Вот так четыре месяца назад мы впервые с ним и познакомились. Он довольно быстро освоился с новой работой, и дела у него пошли неплохо. Сейчас Никашин коротко информировал: связь действует безотказно, все необходимое на период боя предусмотрено.

Ночью моряки бесшумно сменили потрепанные части воевавшей здесь бригады, провели необходимые маскировочные работы. В 9 часов утра командиры батальонов доложили о готовности к наступлению.

Рассматривая в бинокль расположение противника, я в который раз уже думал: «И все-таки стоило поддержать наше предложение атаковать ночью, с ходу! Пауза во всех отношениях выгодна только врагу». Конечно, нам тогда не была известна вся сложность складывающейся обстановки и в районе Холма, и в районе Демянска. К тому же неудачные атаки Тараканова другими соединениями, по-видимому, оказали немалое влияние на решение командарма.

В 9 часов 30 минут командир бригады по телефону подтвердил командирам частей, что все без перемен.

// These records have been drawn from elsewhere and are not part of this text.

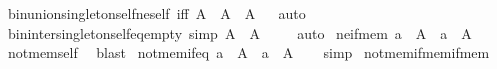 \begin{isabellebody}
\isamarkupfalse%
\ bin{\isacharunderscore}{\kern0pt}union{\isacharunderscore}{\kern0pt}singleton{\isacharunderscore}{\kern0pt}self{\isacharunderscore}{\kern0pt}ne{\isacharunderscore}{\kern0pt}self\ {\isacharbrackleft}{\kern0pt}iff{\isacharbrackright}{\kern0pt}{\isacharcolon}{\kern0pt}\ {\isachardoublequoteopen}A\ {\isasymunion}\ {\isacharbraceleft}{\kern0pt}A{\isacharbraceright}{\kern0pt}\ {\isasymnoteq}\ A{\isachardoublequoteclose}%
\isadelimproof
\ %
\endisadelimproof
%
\isatagproof
{}\isamarkupfalse%
\ auto%
\endisatagproof
{\isafoldproof}%
%
\isadelimproof
%
\endisadelimproof
\isanewline
\isanewline
{}\isamarkupfalse%
\ bin{\isacharunderscore}{\kern0pt}inter{\isacharunderscore}{\kern0pt}singleton{\isacharunderscore}{\kern0pt}self{\isacharunderscore}{\kern0pt}eq{\isacharunderscore}{\kern0pt}empty\ {\isacharbrackleft}{\kern0pt}simp{\isacharbrackright}{\kern0pt}{\isacharcolon}{\kern0pt}\ {\isachardoublequoteopen}A\ {\isasyminter}\ {\isacharbraceleft}{\kern0pt}A{\isacharbraceright}{\kern0pt}\ {\isacharequal}{\kern0pt}\ {\isacharbraceleft}{\kern0pt}{\isacharbraceright}{\kern0pt}{\isachardoublequoteclose}%
\isadelimproof
\ %
\endisadelimproof
%
\isatagproof
{}\isamarkupfalse%
\ auto%
\endisatagproof
{\isafoldproof}%
%
\isadelimproof
%
\endisadelimproof
\isanewline
\isanewline
{}\isamarkupfalse%
\ ne{\isacharunderscore}{\kern0pt}if{\isacharunderscore}{\kern0pt}mem{\isacharcolon}{\kern0pt}\ {\isachardoublequoteopen}a\ {\isasymin}\ A\ {\isasymLongrightarrow}\ a\ {\isasymnoteq}\ A{\isachardoublequoteclose}\isanewline
%
\isadelimproof
\ \ %
\endisadelimproof
%
\isatagproof
{}\isamarkupfalse%
\ not{\isacharunderscore}{\kern0pt}mem{\isacharunderscore}{\kern0pt}self\ \isamarkupfalse%
\ blast%
\endisatagproof
{\isafoldproof}%
%
\isadelimproof
\isanewline
%
\endisadelimproof
\isanewline
{}\isamarkupfalse%
\ not{\isacharunderscore}{\kern0pt}mem{\isacharunderscore}{\kern0pt}if{\isacharunderscore}{\kern0pt}eq{\isacharcolon}{\kern0pt}\ {\isachardoublequoteopen}a\ {\isacharequal}{\kern0pt}\ A\ {\isasymLongrightarrow}\ a\ {\isasymnotin}\ A{\isachardoublequoteclose}\isanewline
%
\isadelimproof
\ \ %
\endisadelimproof
%
\isatagproof
{}\isamarkupfalse%
\ simp%
\endisatagproof
{\isafoldproof}%
%
\isadelimproof
\isanewline
%
\endisadelimproof
\isanewline
{}\isamarkupfalse%
\ not{\isacharunderscore}{\kern0pt}mem{\isacharunderscore}{\kern0pt}if{\isacharunderscore}{\kern0pt}mem{\isacharunderscore}{\kern0pt}if{\isacharunderscore}{\kern0pt}mem{\isacharcolon}{\kern0pt}\isanewline

\end{isabellebody}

Это означало: час атаки—10 часов и время открытия огня артиллерии — 9 часов 45 минут. В такие моменты всегда кажется, что время остановилось. С нетерпением ожидаем грозного и вместе с тем близкого и знакомого артиллерийского залпа. Стрелки на циферблате медленно приближаются к 9 часам 45 минутам. Мы стоим в тесной щели. Я смотрю на Сухиашвили. Чисто выбритое, утомленное лицо Константина Давыдовича сосредоточенно. Пальцы рук сжимают крупный цейсовский бинокль. Они и выдают его внутреннее волнение. Его черные большие глаза устремлены на позиции врага.